Reproduce, exactly and in full, only the lines below from the one containing "- [x] Auto Template Generation" through the one containing "- The model".

## Extracted material
=== Section Start ===

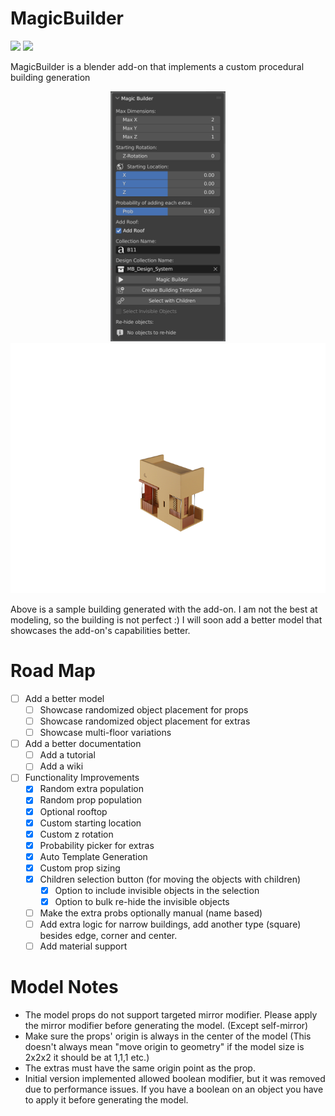 # MagicBuilder


![](https://badgen.net/badge/Blender%20Version/3.5/orange?icon=https://simpleicons.now.sh/blender/fff) </img></a><a href="https://www.buymeacoffee.com/btapkan"> <img src="https://badgen.net/badge/icon/Buy%20Me%20A%20Coffee?icon=buymeacoffee&label&color=yellow"></a>


MagicBuilder is a blender add-on that implements a custom procedural building generation

<!-- Center images -->
<p align="center">
    <img src="img/toolbar.png" height="400">
    <img src="img/building.gif" height="400">
</p>
Above is a sample building generated with the add-on. I am not the best at modeling, so the building is not perfect :) I will soon add a better model that showcases the add-on's capabilities better.

# Road Map
- [ ] Add a better model
    - [ ] Showcase randomized object placement for props
    - [ ] Showcase randomized object placement for extras
    - [ ] Showcase multi-floor variations
- [ ] Add a better documentation
    - [ ] Add a tutorial
    - [ ] Add a wiki
- [ ] Functionality Improvements
    - [x] Random extra population
    - [x] Random prop population
    - [x] Optional rooftop
    - [x] Custom starting location
    - [x] Custom z rotation
    - [x] Probability picker for extras
    - [x] Auto Template Generation
    - [x] Custom prop sizing
    - [x] Children selection button (for moving the objects with children)
        - [x] Option to include invisible objects in the selection
        - [x] Option to bulk re-hide the invisible objects
    - [ ] Make the extra probs optionally manual (name based)
    - [ ] Add extra logic for narrow buildings, add another type (square) besides edge, corner and center.
    - [ ] Add material support 

# Model Notes
- The model props do not support targeted mirror modifier. Please apply the mirror modifier before generating the model. (Except self-mirror)
- Make sure the props' origin is always in the center of the model (This doesn't always mean "move origin to geometry" if the model size is 2x2x2 it should be at 1,1,1 etc.)
- The extras must have the same origin point as the prop.
- Initial version implemented allowed boolean modifier, but it was removed due to performance issues. If you have a boolean on an object you have to apply it before generating the model.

=== Section End ===

## Solution for this problem
    - [x] Auto Template Generation
    - [x] Custom prop sizing
    - [x] Children selection button (for moving the objects with children)
        - [x] Option to include invisible objects in the selection
        - [x] Option to bulk re-hide the invisible objects
    - [ ] Make the extra probs optionally manual (name based)
    - [ ] Add extra logic for narrow buildings, add another type (square) besides edge, corner and center.
    - [ ] Add material support 

# Model Notes
- The model props do not support targeted mirror modifier. Please apply the mirror modifier before generating the model. (Except self-mirror)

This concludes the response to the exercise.